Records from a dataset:
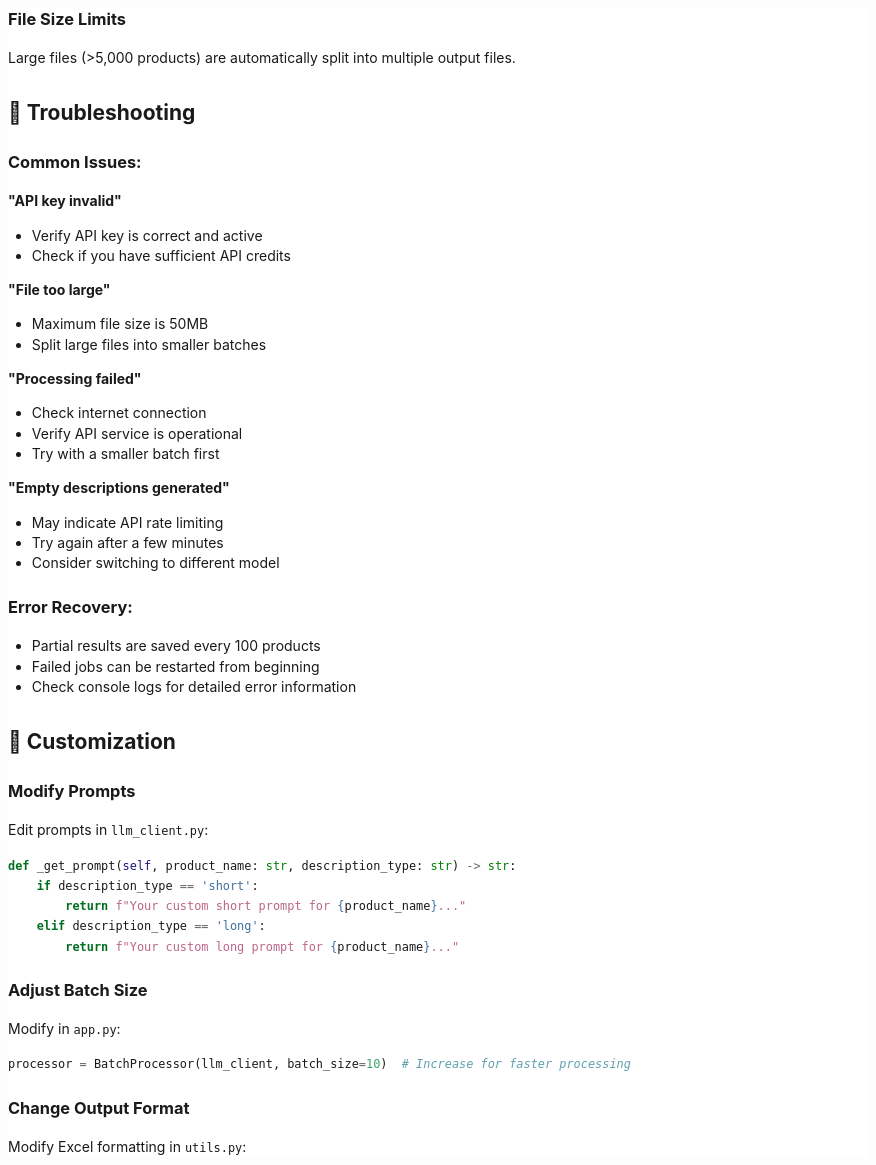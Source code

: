 ### File Size Limits
Large files (>5,000 products) are automatically split into multiple output files.

## 🔧 Troubleshooting

### Common Issues:

**"API key invalid"**
- Verify API key is correct and active
- Check if you have sufficient API credits

**"File too large"**
- Maximum file size is 50MB
- Split large files into smaller batches

**"Processing failed"**
- Check internet connection
- Verify API service is operational
- Try with a smaller batch first

**"Empty descriptions generated"**
- May indicate API rate limiting
- Try again after a few minutes
- Consider switching to different model

### Error Recovery:
- Partial results are saved every 100 products
- Failed jobs can be restarted from beginning
- Check console logs for detailed error information

## 📝 Customization

### Modify Prompts
Edit prompts in `llm_client.py`:

```python
def _get_prompt(self, product_name: str, description_type: str) -> str:
    if description_type == 'short':
        return f"Your custom short prompt for {product_name}..."
    elif description_type == 'long':
        return f"Your custom long prompt for {product_name}..."
```

### Adjust Batch Size
Modify in `app.py`:

```python
processor = BatchProcessor(llm_client, batch_size=10)  # Increase for faster processing
```

### Change Output Format
Modify Excel formatting in `utils.py`:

→ **WHAT THE TASK ASKS**
Return each entry exactly as it appears above, but exclude the pictures.

→ **ANSWER AREA**
Source code

: ### File Size Limits
Large files (>5,000 products) are automatically split into multiple output files.

## 🔧 Troubleshooting

### Common Issues:

**"API key invalid"**
- Verify API key is correct and active
- Check if you have sufficient API credits

**"File too large"**
- Maximum file size is 50MB
- Split large files into smaller batches

**"Processing failed"**
- Check internet connection
- Verify API service is operational
- Try with a smaller batch first

**"Empty descriptions generated"**
- May indicate API rate limiting
- Try again after a few minutes
- Consider switching to different model

### Error Recovery:
- Partial results are saved every 100 products
- Failed jobs can be restarted from beginning
- Check console logs for detailed error information

## 📝 Customization

### Modify Prompts
Edit prompts in `llm_client.py`:

```python
def _get_prompt(self, product_name: str, description_type: str) -> str:
    if description_type == 'short':
        return f"Your custom short prompt for {product_name}..."
    elif description_type == 'long':
        return f"Your custom long prompt for {product_name}..."
```

### Adjust Batch Size
Modify in `app.py`:

```python
processor = BatchProcessor(llm_client, batch_size=10)  # Increase for faster processing
```

### Change Output Format
Modify Excel formatting in `utils.py`:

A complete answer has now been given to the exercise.